Write out each entry, exactly the way it appears.

[Supplied records Boundary: Start]

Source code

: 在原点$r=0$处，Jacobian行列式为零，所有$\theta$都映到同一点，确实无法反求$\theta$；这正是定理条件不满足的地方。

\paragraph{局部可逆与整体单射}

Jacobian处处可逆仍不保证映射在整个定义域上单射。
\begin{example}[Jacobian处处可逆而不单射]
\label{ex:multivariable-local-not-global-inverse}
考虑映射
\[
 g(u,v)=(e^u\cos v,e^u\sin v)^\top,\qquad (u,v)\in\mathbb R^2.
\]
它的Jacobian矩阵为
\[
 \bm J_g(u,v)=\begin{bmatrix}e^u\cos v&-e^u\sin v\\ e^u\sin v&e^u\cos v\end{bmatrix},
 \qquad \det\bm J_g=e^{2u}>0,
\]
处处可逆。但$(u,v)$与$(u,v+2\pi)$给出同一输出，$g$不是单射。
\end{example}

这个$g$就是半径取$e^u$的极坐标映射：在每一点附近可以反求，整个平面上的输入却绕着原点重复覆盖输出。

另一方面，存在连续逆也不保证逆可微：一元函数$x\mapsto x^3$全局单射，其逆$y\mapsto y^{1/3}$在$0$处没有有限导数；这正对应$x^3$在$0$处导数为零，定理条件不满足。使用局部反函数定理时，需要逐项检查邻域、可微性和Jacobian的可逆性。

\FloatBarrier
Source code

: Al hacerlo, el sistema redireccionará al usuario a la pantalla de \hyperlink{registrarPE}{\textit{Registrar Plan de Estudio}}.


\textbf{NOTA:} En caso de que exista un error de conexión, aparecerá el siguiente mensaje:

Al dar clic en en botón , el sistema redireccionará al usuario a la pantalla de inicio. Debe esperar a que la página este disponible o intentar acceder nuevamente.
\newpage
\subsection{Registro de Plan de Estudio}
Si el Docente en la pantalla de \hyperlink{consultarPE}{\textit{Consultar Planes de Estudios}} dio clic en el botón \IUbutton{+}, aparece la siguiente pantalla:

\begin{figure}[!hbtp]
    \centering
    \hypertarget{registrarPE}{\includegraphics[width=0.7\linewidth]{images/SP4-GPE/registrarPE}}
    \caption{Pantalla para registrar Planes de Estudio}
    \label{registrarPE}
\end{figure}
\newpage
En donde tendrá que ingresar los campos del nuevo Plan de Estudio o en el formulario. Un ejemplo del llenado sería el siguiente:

[Supplied records Boundary: End]

- Final answer
Source code

: 在原点$r=0$处，Jacobian行列式为零，所有$\theta$都映到同一点，确实无法反求$\theta$；这正是定理条件不满足的地方。

\paragraph{局部可逆与整体单射}

Jacobian处处可逆仍不保证映射在整个定义域上单射。
\begin{example}[Jacobian处处可逆而不单射]
\label{ex:multivariable-local-not-global-inverse}
考虑映射
\[
 g(u,v)=(e^u\cos v,e^u\sin v)^\top,\qquad (u,v)\in\mathbb R^2.
\]
它的Jacobian矩阵为
\[
 \bm J_g(u,v)=\begin{bmatrix}e^u\cos v&-e^u\sin v\\ e^u\sin v&e^u\cos v\end{bmatrix},
 \qquad \det\bm J_g=e^{2u}>0,
\]
处处可逆。但$(u,v)$与$(u,v+2\pi)$给出同一输出，$g$不是单射。
\end{example}

这个$g$就是半径取$e^u$的极坐标映射：在每一点附近可以反求，整个平面上的输入却绕着原点重复覆盖输出。

另一方面，存在连续逆也不保证逆可微：一元函数$x\mapsto x^3$全局单射，其逆$y\mapsto y^{1/3}$在$0$处没有有限导数；这正对应$x^3$在$0$处导数为零，定理条件不满足。使用局部反函数定理时，需要逐项检查邻域、可微性和Jacobian的可逆性。

\FloatBarrier
Source code

: Al hacerlo, el sistema redireccionará al usuario a la pantalla de \hyperlink{registrarPE}{\textit{Registrar Plan de Estudio}}.


\textbf{NOTA:} En caso de que exista un error de conexión, aparecerá el siguiente mensaje:

Al dar clic en en botón , el sistema redireccionará al usuario a la pantalla de inicio. Debe esperar a que la página este disponible o intentar acceder nuevamente.
\newpage
\subsection{Registro de Plan de Estudio}
Si el Docente en la pantalla de \hyperlink{consultarPE}{\textit{Consultar Planes de Estudios}} dio clic en el botón \IUbutton{+}, aparece la siguiente pantalla:

\begin{figure}[!hbtp]
    \centering
    \hypertarget{registrarPE}{\includegraphics[width=0.7\linewidth]{images/SP4-GPE/registrarPE}}
    \caption{Pantalla para registrar Planes de Estudio}
    \label{registrarPE}
\end{figure}
\newpage
En donde tendrá que ingresar los campos del nuevo Plan de Estudio o en el formulario. Un ejemplo del llenado sería el siguiente:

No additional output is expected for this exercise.